Aseem Sawhney, advokat jenderal tambahan untuk wilayah tersebut, mengatakan kepada Anadolu Agency (AA) bahwa Departemen Dalam Negeri Jammu dan Kashmir yang dikelola India dapat memberikan perincian tentang asal-usul orang-orang dalam kelompok tersebut.
Sebuah laporan oleh outlet media lokal, Kashmir News Observer, mengutip Sawhney yang mengatakan bahwa seseorang yang didakwa berdasarkan undang-undang penahanan preventif atau orang lain yang berkaitan dengan orang asing tidak dapat dibawa keluar penjara karena deportasi tanpa izin pengadilan.
Oleh karena itu, jaksa penuntut negara akan menarik kasus-kasus terhadap orang-orang ini untuk membuka jalan bagi pemulangan mereka, menurut laporan tersebut, lansir Daily Sabah.
Sawhney juga dikutip mengatakan bahwa pemerintah India dan Bangladesh telah menyelesaikan formalitas untuk deportasi pengungsi Rohingya yang dianggap pemerintah sebagai imigran ilegal.

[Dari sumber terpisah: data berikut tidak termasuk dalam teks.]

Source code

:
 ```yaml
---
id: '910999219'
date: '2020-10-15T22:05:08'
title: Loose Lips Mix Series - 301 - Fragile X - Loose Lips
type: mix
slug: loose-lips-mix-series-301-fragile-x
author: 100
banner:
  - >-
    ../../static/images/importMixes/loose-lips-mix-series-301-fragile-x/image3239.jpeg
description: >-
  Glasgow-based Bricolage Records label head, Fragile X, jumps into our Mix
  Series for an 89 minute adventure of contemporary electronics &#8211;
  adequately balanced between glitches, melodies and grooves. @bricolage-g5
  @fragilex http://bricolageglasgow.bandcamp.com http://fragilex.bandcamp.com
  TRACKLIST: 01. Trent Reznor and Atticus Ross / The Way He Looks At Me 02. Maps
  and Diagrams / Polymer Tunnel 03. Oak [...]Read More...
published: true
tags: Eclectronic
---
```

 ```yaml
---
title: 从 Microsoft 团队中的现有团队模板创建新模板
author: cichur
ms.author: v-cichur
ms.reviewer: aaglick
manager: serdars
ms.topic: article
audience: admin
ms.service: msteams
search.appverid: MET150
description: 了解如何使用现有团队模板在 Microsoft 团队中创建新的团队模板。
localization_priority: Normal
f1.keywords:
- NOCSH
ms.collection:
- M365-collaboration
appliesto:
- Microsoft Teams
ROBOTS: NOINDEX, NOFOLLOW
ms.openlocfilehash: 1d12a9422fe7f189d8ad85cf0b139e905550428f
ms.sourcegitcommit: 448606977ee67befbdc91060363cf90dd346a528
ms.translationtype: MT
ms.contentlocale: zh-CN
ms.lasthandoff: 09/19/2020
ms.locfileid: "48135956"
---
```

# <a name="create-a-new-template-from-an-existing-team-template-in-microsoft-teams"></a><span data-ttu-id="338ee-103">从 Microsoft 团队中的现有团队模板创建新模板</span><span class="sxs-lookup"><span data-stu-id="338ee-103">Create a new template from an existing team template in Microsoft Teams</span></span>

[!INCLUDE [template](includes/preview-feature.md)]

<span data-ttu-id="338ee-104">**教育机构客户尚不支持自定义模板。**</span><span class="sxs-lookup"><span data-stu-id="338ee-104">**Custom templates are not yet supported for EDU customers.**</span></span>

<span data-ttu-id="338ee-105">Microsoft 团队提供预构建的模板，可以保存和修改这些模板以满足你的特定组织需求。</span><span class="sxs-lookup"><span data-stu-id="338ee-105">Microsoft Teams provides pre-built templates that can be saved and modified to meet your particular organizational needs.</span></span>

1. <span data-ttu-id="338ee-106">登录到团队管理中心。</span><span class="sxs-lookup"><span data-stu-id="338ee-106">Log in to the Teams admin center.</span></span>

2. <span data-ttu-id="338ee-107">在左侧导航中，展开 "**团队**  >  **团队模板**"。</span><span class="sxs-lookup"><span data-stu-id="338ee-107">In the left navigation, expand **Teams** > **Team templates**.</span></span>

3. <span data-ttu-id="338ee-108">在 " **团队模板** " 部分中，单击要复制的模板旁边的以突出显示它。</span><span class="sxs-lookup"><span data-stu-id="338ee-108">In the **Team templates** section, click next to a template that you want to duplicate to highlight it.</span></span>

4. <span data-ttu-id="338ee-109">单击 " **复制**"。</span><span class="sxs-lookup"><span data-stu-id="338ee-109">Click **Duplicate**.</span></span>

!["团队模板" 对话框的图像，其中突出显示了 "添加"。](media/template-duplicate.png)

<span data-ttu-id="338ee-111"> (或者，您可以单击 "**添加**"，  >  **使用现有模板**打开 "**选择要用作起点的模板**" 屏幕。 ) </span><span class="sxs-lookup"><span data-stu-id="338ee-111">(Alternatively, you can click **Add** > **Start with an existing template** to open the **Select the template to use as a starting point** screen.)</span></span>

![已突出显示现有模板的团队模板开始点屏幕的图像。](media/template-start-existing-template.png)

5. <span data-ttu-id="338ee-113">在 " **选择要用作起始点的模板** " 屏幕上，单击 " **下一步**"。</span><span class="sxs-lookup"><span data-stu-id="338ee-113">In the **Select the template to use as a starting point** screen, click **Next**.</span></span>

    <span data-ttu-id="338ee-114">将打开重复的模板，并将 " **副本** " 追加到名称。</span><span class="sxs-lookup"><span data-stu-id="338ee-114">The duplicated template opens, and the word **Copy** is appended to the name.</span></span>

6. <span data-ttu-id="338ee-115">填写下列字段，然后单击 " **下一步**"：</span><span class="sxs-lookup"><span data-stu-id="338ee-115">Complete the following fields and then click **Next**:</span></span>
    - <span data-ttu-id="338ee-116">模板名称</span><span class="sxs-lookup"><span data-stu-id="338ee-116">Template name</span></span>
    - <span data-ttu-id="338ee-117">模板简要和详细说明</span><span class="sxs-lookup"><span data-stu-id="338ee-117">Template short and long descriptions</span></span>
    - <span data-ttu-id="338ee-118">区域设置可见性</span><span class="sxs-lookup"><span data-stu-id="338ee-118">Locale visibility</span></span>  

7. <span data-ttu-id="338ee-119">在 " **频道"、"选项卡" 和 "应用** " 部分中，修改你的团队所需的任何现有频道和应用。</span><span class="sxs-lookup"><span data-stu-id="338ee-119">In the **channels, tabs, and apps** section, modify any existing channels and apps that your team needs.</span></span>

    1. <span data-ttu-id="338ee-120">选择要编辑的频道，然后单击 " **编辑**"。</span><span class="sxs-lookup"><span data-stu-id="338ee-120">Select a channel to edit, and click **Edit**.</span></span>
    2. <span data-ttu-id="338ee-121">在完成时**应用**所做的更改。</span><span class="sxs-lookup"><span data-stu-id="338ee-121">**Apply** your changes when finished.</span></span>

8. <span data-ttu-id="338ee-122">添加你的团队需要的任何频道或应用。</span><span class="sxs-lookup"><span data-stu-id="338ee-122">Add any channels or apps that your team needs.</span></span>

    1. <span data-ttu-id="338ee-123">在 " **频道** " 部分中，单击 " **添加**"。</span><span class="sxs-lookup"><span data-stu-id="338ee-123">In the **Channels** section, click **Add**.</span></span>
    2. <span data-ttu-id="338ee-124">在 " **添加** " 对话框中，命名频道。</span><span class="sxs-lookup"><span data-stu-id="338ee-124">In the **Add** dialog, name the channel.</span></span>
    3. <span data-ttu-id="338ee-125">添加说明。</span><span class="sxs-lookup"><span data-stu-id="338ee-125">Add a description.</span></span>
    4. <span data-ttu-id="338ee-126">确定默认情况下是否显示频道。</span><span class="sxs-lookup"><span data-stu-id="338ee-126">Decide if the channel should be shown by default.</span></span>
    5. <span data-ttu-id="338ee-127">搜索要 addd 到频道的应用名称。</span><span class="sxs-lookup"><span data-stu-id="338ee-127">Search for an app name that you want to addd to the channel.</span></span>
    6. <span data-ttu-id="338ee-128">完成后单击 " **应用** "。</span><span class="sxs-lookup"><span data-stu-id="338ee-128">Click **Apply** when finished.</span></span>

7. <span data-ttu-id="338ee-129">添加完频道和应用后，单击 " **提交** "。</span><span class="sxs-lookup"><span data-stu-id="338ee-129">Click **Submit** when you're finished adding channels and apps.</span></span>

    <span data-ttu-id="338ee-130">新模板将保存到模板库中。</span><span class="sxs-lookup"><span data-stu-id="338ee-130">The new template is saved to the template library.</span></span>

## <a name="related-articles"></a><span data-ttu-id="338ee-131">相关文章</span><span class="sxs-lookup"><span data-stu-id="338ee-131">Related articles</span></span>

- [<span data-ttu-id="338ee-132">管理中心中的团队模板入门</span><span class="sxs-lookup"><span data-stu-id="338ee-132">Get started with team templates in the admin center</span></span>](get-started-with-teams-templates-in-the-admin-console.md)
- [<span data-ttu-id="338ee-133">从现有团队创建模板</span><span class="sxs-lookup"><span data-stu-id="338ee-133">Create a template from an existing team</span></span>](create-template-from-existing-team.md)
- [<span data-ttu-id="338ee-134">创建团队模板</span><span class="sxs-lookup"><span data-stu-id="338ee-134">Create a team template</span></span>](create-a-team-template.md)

Bulan lalu, pemerintah Jammu dan Kashmir – yang secara langsung dipimpin oleh New Delhi sejak status khususnya dicabut pada 2019 – menempatkan sekitar 150 pengungsi Rohingya di “pusat penampungan” yang didirikan di sebuah penjara di distrik Kathua.
Seorang pejabat polisi memberi tahu AA pada saat itu bahwa proses mengidentifikasi imigran ilegal dimulai setelah mendapat persetujuan dari Kementerian Dalam Negeri India.
Mohammad Haneef, seorang perwakilan Muslim Rohingya, mengatakan masyarakat tertekan atas perkembangan tersebut.
Menurut Haneef, ada lebih dari 6.000 pengungsi Rohingya yang tinggal di 39 kamp di wilayah Jammu, tempat kelompok sayap kanan menuntut penggusuran dan deportasi mereka.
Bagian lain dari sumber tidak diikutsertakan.